# Task item
Would you transcribe the data word for word?

=== Information ===

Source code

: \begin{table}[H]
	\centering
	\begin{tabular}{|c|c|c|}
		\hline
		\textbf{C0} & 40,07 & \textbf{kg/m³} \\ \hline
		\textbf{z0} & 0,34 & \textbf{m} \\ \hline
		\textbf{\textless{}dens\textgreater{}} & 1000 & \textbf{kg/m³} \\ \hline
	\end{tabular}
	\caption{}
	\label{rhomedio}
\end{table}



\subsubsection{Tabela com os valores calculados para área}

===

# Task result
Source code

: \begin{table}[H]
	\centering
	\begin{tabular}{|c|c|c|}
		\hline
		\textbf{C0} & 40,07 & \textbf{kg/m³} \\ \hline
		\textbf{z0} & 0,34 & \textbf{m} \\ \hline
		\textbf{\textless{}dens\textgreater{}} & 1000 & \textbf{kg/m³} \\ \hline
	\end{tabular}
	\caption{}
	\label{rhomedio}
\end{table}



\subsubsection{Tabela com os valores calculados para área}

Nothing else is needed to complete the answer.